=== TASK ITEM ===
Repeat every record exactly, omitting the pictures.

=== DATA TO PROCESS ===
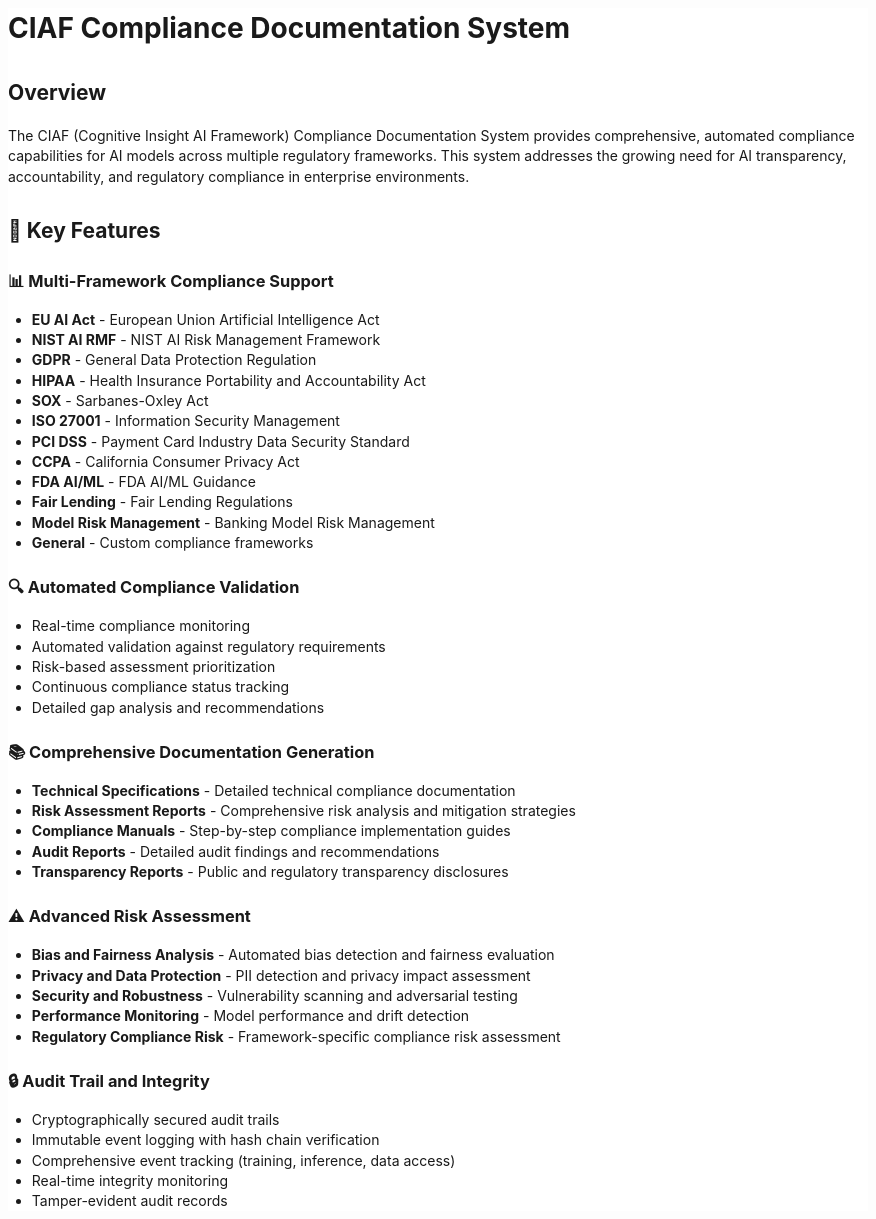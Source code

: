 # CIAF Compliance Documentation System

## Overview

The CIAF (Cognitive Insight AI Framework) Compliance Documentation System provides comprehensive, automated compliance capabilities for AI models across multiple regulatory frameworks. This system addresses the growing need for AI transparency, accountability, and regulatory compliance in enterprise environments.

## 🚀 Key Features

### 📊 Multi-Framework Compliance Support
- **EU AI Act** - European Union Artificial Intelligence Act
- **NIST AI RMF** - NIST AI Risk Management Framework  
- **GDPR** - General Data Protection Regulation
- **HIPAA** - Health Insurance Portability and Accountability Act
- **SOX** - Sarbanes-Oxley Act
- **ISO 27001** - Information Security Management
- **PCI DSS** - Payment Card Industry Data Security Standard
- **CCPA** - California Consumer Privacy Act
- **FDA AI/ML** - FDA AI/ML Guidance
- **Fair Lending** - Fair Lending Regulations
- **Model Risk Management** - Banking Model Risk Management
- **General** - Custom compliance frameworks

### 🔍 Automated Compliance Validation
- Real-time compliance monitoring
- Automated validation against regulatory requirements
- Risk-based assessment prioritization
- Continuous compliance status tracking
- Detailed gap analysis and recommendations

### 📚 Comprehensive Documentation Generation
- **Technical Specifications** - Detailed technical compliance documentation
- **Risk Assessment Reports** - Comprehensive risk analysis and mitigation strategies
- **Compliance Manuals** - Step-by-step compliance implementation guides
- **Audit Reports** - Detailed audit findings and recommendations
- **Transparency Reports** - Public and regulatory transparency disclosures

### ⚠️ Advanced Risk Assessment
- **Bias and Fairness Analysis** - Automated bias detection and fairness evaluation
- **Privacy and Data Protection** - PII detection and privacy impact assessment
- **Security and Robustness** - Vulnerability scanning and adversarial testing
- **Performance Monitoring** - Model performance and drift detection
- **Regulatory Compliance Risk** - Framework-specific compliance risk assessment

### 🔒 Audit Trail and Integrity
- Cryptographically secured audit trails
- Immutable event logging with hash chain verification
- Comprehensive event tracking (training, inference, data access)
- Real-time integrity monitoring
- Tamper-evident audit records
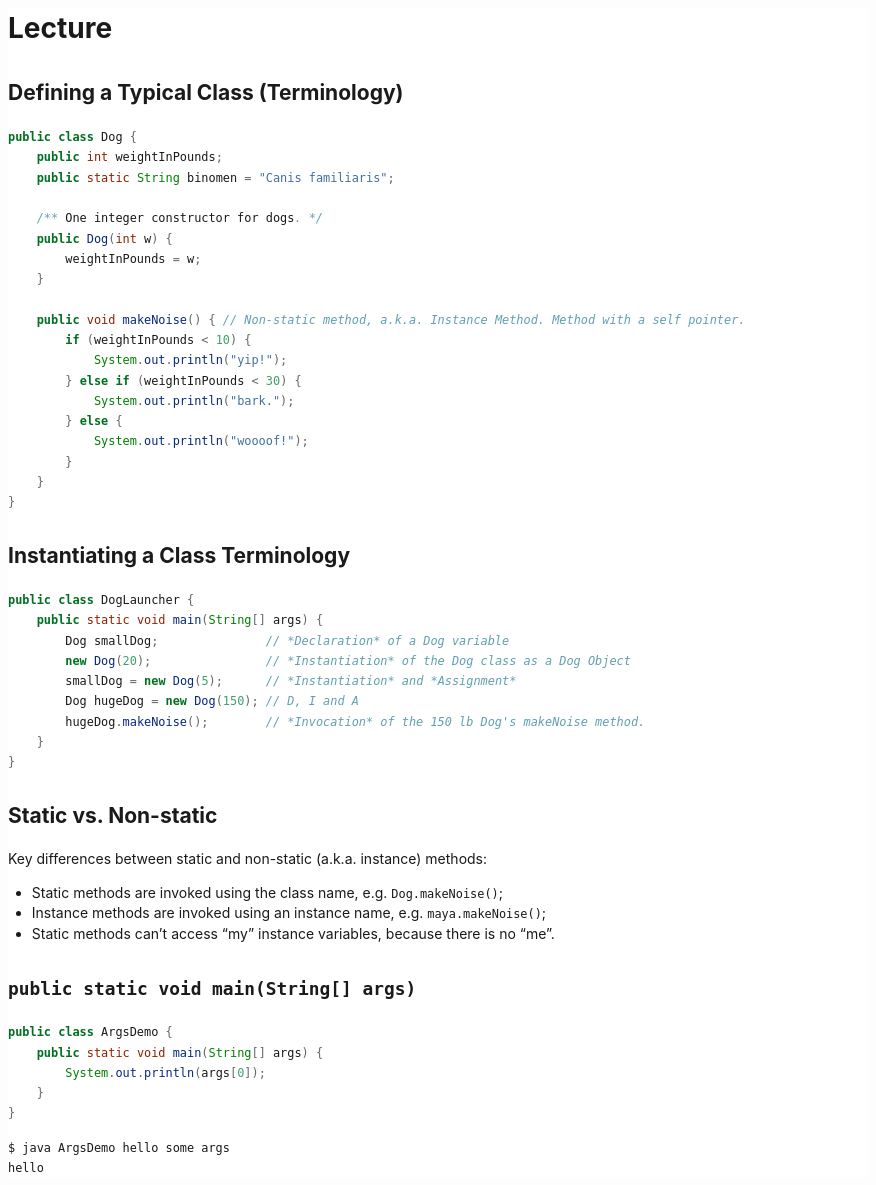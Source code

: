 # Lecture
## Defining a Typical Class (Terminology)
```java
public class Dog {
	public int weightInPounds;
	public static String binomen = "Canis familiaris";

	/** One integer constructor for dogs. */
	public Dog(int w) {
		weightInPounds = w;
	}

	public void makeNoise() { // Non-static method, a.k.a. Instance Method. Method with a self pointer.
		if (weightInPounds < 10) {
			System.out.println("yip!");
		} else if (weightInPounds < 30) {
			System.out.println("bark.");
		} else {
			System.out.println("woooof!");
		}
	}
}
```

## Instantiating a Class Terminology
```java
public class DogLauncher {
	public static void main(String[] args) {
        Dog smallDog;               // *Declaration* of a Dog variable
        new Dog(20);                // *Instantiation* of the Dog class as a Dog Object
        smallDog = new Dog(5);      // *Instantiation* and *Assignment*
        Dog hugeDog = new Dog(150); // D, I and A
        hugeDog.makeNoise();        // *Invocation* of the 150 lb Dog's makeNoise method.
	}
}
```

## Static vs. Non-static
Key differences between static and non-static (a.k.a. instance) methods:
- Static methods are invoked using the class name, e.g. `Dog.makeNoise()`;
- Instance methods are invoked using an instance name, e.g. `maya.makeNoise()`;
- Static methods can’t access “my” instance variables, because there is no “me”.

## `public static void main(String[] args)`
```java
public class ArgsDemo {
	public static void main(String[] args) {
		System.out.println(args[0]);
	}
}
```
```sh
$ java ArgsDemo hello some args
hello
```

=== EXERCISE RESPONSE ===
Source code

: # CIAF Compliance Documentation System

## Overview

The CIAF (Cognitive Insight AI Framework) Compliance Documentation System provides comprehensive, automated compliance capabilities for AI models across multiple regulatory frameworks. This system addresses the growing need for AI transparency, accountability, and regulatory compliance in enterprise environments.

## 🚀 Key Features

### 📊 Multi-Framework Compliance Support
- **EU AI Act** - European Union Artificial Intelligence Act
- **NIST AI RMF** - NIST AI Risk Management Framework  
- **GDPR** - General Data Protection Regulation
- **HIPAA** - Health Insurance Portability and Accountability Act
- **SOX** - Sarbanes-Oxley Act
- **ISO 27001** - Information Security Management
- **PCI DSS** - Payment Card Industry Data Security Standard
- **CCPA** - California Consumer Privacy Act
- **FDA AI/ML** - FDA AI/ML Guidance
- **Fair Lending** - Fair Lending Regulations
- **Model Risk Management** - Banking Model Risk Management
- **General** - Custom compliance frameworks

### 🔍 Automated Compliance Validation
- Real-time compliance monitoring
- Automated validation against regulatory requirements
- Risk-based assessment prioritization
- Continuous compliance status tracking
- Detailed gap analysis and recommendations

### 📚 Comprehensive Documentation Generation
- **Technical Specifications** - Detailed technical compliance documentation
- **Risk Assessment Reports** - Comprehensive risk analysis and mitigation strategies
- **Compliance Manuals** - Step-by-step compliance implementation guides
- **Audit Reports** - Detailed audit findings and recommendations
- **Transparency Reports** - Public and regulatory transparency disclosures

### ⚠️ Advanced Risk Assessment
- **Bias and Fairness Analysis** - Automated bias detection and fairness evaluation
- **Privacy and Data Protection** - PII detection and privacy impact assessment
- **Security and Robustness** - Vulnerability scanning and adversarial testing
- **Performance Monitoring** - Model performance and drift detection
- **Regulatory Compliance Risk** - Framework-specific compliance risk assessment

### 🔒 Audit Trail and Integrity
- Cryptographically secured audit trails
- Immutable event logging with hash chain verification
- Comprehensive event tracking (training, inference, data access)
- Real-time integrity monitoring
- Tamper-evident audit records
Source code

: # Lecture
## Defining a Typical Class (Terminology)
```java
public class Dog {
	public int weightInPounds;
	public static String binomen = "Canis familiaris";

	/** One integer constructor for dogs. */
	public Dog(int w) {
		weightInPounds = w;
	}

	public void makeNoise() { // Non-static method, a.k.a. Instance Method. Method with a self pointer.
		if (weightInPounds < 10) {
			System.out.println("yip!");
		} else if (weightInPounds < 30) {
			System.out.println("bark.");
		} else {
			System.out.println("woooof!");
		}
	}
}
```

## Instantiating a Class Terminology
```java
public class DogLauncher {
	public static void main(String[] args) {
        Dog smallDog;               // *Declaration* of a Dog variable
        new Dog(20);                // *Instantiation* of the Dog class as a Dog Object
        smallDog = new Dog(5);      // *Instantiation* and *Assignment*
        Dog hugeDog = new Dog(150); // D, I and A
        hugeDog.makeNoise();        // *Invocation* of the 150 lb Dog's makeNoise method.
	}
}
```

## Static vs. Non-static
Key differences between static and non-static (a.k.a. instance) methods:
- Static methods are invoked using the class name, e.g. `Dog.makeNoise()`;
- Instance methods are invoked using an instance name, e.g. `maya.makeNoise()`;
- Static methods can’t access “my” instance variables, because there is no “me”.

## `public static void main(String[] args)`
```java
public class ArgsDemo {
	public static void main(String[] args) {
		System.out.println(args[0]);
	}
}
```
```sh
$ java ArgsDemo hello some args
hello
```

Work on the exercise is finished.